Project Is Funded with $1.6 Million Grant from the National Institutes of Health

Youth football

Hypertrophic cardiomyopathy is the most common cause of heart-related sudden death in young competitive athletes.

12/12/2017
By Edwin L. Aguirre

Sudden cardiac arrest is the leading cause of death of young athletes who die while competing or training. According to an article published in the Journal of Athletic Training, approximately one young athlete dies without warning every three days in the United States.

“It is likely that the deaths resulted from complications related to a form of heart disease called hypertrophic cardiomyopathy, or HCM,” says Assoc. Prof. Jeffrey Moore of the Department of Biological Sciences.

An interdisciplinary team of researchers led by Moore is studying HCM, which is a genetic disorder that causes the walls of the heart to thicken and become stiff. The condition reduces the heart’s ability to pump blood, which can lead to irregular heartbeats and heart failure. While HCM can occur at any age, there may be no symptoms in children and young adults with this condition, and the disease often goes undiagnosed.

The study, which is being funded by a four-year grant totaling $1.6 million from the National Heart, Lung and Blood Institute of the National Institutes of Health (NIH), aims to examine the disease process in great detail – from chemical changes and interactions at the molecular level to the structural arrangement of cardiac muscle fibers at the tissue level.

Moore is the project’s principal investigator (PI). His co-PIs include Prof. William Lehman from the Boston University School of Medicine and Assoc. Prof.
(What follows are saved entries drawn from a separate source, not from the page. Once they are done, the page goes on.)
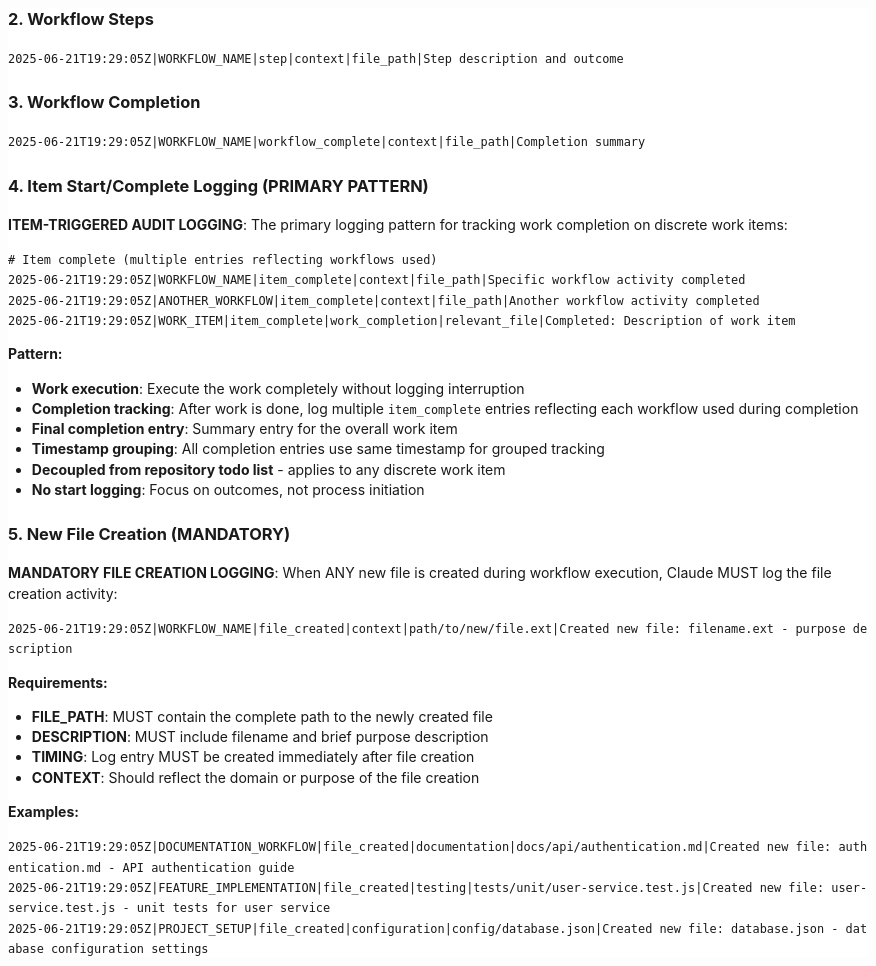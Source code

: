 ### 2. Workflow Steps  
```
2025-06-21T19:29:05Z|WORKFLOW_NAME|step|context|file_path|Step description and outcome
```

### 3. Workflow Completion
```
2025-06-21T19:29:05Z|WORKFLOW_NAME|workflow_complete|context|file_path|Completion summary
```

### 4. Item Start/Complete Logging (PRIMARY PATTERN)
**ITEM-TRIGGERED AUDIT LOGGING**: The primary logging pattern for tracking work completion on discrete work items:

```
# Item complete (multiple entries reflecting workflows used)
2025-06-21T19:29:05Z|WORKFLOW_NAME|item_complete|context|file_path|Specific workflow activity completed
2025-06-21T19:29:05Z|ANOTHER_WORKFLOW|item_complete|context|file_path|Another workflow activity completed
2025-06-21T19:29:05Z|WORK_ITEM|item_complete|work_completion|relevant_file|Completed: Description of work item
```

**Pattern:**
- **Work execution**: Execute the work completely without logging interruption
- **Completion tracking**: After work is done, log multiple `item_complete` entries reflecting each workflow used during completion
- **Final completion entry**: Summary entry for the overall work item
- **Timestamp grouping**: All completion entries use same timestamp for grouped tracking
- **Decoupled from repository todo list** - applies to any discrete work item
- **No start logging**: Focus on outcomes, not process initiation

### 5. New File Creation (MANDATORY)
**MANDATORY FILE CREATION LOGGING**: When ANY new file is created during workflow execution, Claude MUST log the file creation activity:

```
2025-06-21T19:29:05Z|WORKFLOW_NAME|file_created|context|path/to/new/file.ext|Created new file: filename.ext - purpose description
```

**Requirements:**
- **FILE_PATH**: MUST contain the complete path to the newly created file
- **DESCRIPTION**: MUST include filename and brief purpose description
- **TIMING**: Log entry MUST be created immediately after file creation
- **CONTEXT**: Should reflect the domain or purpose of the file creation

**Examples:**
```
2025-06-21T19:29:05Z|DOCUMENTATION_WORKFLOW|file_created|documentation|docs/api/authentication.md|Created new file: authentication.md - API authentication guide
2025-06-21T19:29:05Z|FEATURE_IMPLEMENTATION|file_created|testing|tests/unit/user-service.test.js|Created new file: user-service.test.js - unit tests for user service
2025-06-21T19:29:05Z|PROJECT_SETUP|file_created|configuration|config/database.json|Created new file: database.json - database configuration settings
```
Stuart Campbell from the Yale School of Engineering and Applied Science.

“HCM is an inherited disease resulting from mutations in heart muscle proteins,” notes Moore. “However, it is not known why the mutations lead to a pathological thickening of the heart chamber walls.”

The team hopes its research will lead to new diagnostic tools and screening for the early detection of these protein mutations and help develop new targeted drug therapies.

A Silent Killer

Heart muscle contracts and relaxes as a result of a regulatory switching phenomenon in response to changes in concentrations of calcium within the muscle cells.

“We are studying how the heart muscle’s on-off switching is regulated by calcium and how this is altered by disease-causing mutations,” explains Moore.

Moore and student in the lab Image by Edwin L. Aguirre

Biology Assoc. Prof. Jeffrey Moore, right, and Sailavanyaa Sundar, a Ph.D. candidate in the Biomedical Engineering and Biotechnology program, use an optical “tweezer” to capture and manipulate heart muscle protein particles and measure their molecular forces.

He says one of the challenges in treating people with HCM is that the treatments are often given at later stages of the disease, when secondary changes have already occurred in the heart.

“Our goal is to try to define what the underlying processes are at the critical initial stages of the disease,” says Moore. “We hope that the information revealed by our research will transform our fundamental understanding of heart muscle contractile function and dysfunction, leading to the design of new therapeutics.”

Moore’s research team includes graduate students Sailavanyaa Sundar, Stephen Hollenberg, Kayla Wilson and HyunJu Son and postdoctoral associate Alice Ward-Racca. Laboratory work is being conducted at Moore’s lab in Olsen Hall on North Campus as well as at Yale and BU School of Medicine.

“Prof. Lehman’s group provides expertise in structural biology and computational chemistry. My lab provides ‘in vitro’ biophysical measurements of the heart muscle’s contractile protein function, while Prof. Campbell’s lab provides expertise in generating engineered heart tissue,” Moore adds.